== TASK DATA
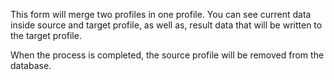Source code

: This form will merge two profiles in one profile. You can see current data
inside source and target profile, as well as, result data that will be
written to the target profile.

When the process is completed, the source profile will be removed from the
database.
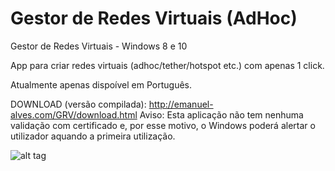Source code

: # Gestor de Redes Virtuais (AdHoc)
Gestor de Redes Virtuais - Windows 8 e 10

App para criar redes virtuais (adhoc/tether/hotspot etc.) com apenas 1 click.

Atualmente apenas dispoível em Português. 

DOWNLOAD (versão compilada): http://emanuel-alves.com/GRV/download.html
Aviso: Esta aplicação não tem nenhuma validação com certificado e, por esse motivo, o Windows poderá alertar o utilizador aquando a primeira utilização.

![alt tag](https://dl.dropboxusercontent.com/u/15929793/Screenshot_29.jpg)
====
● **WORK TO BE COMPLETED**
Your task is to reproduce exactly the lines from the one with "see current data" to the end of the material, both included, with the pictures left out.

● **ANSWER TO THIS TASK**
: This form will merge two profiles in one profile. You can see current data
inside source and target profile, as well as, result data that will be
written to the target profile.

When the process is completed, the source profile will be removed from the
database.
Source code

: # Gestor de Redes Virtuais (AdHoc)
Gestor de Redes Virtuais - Windows 8 e 10

App para criar redes virtuais (adhoc/tether/hotspot etc.) com apenas 1 click.

Atualmente apenas dispoível em Português. 

DOWNLOAD (versão compilada): http://emanuel-alves.com/GRV/download.html
Aviso: Esta aplicação não tem nenhuma validação com certificado e, por esse motivo, o Windows poderá alertar o utilizador aquando a primeira utilização.

![alt tag](https://dl.dropboxusercontent.com/u/15929793/Screenshot_29.jpg)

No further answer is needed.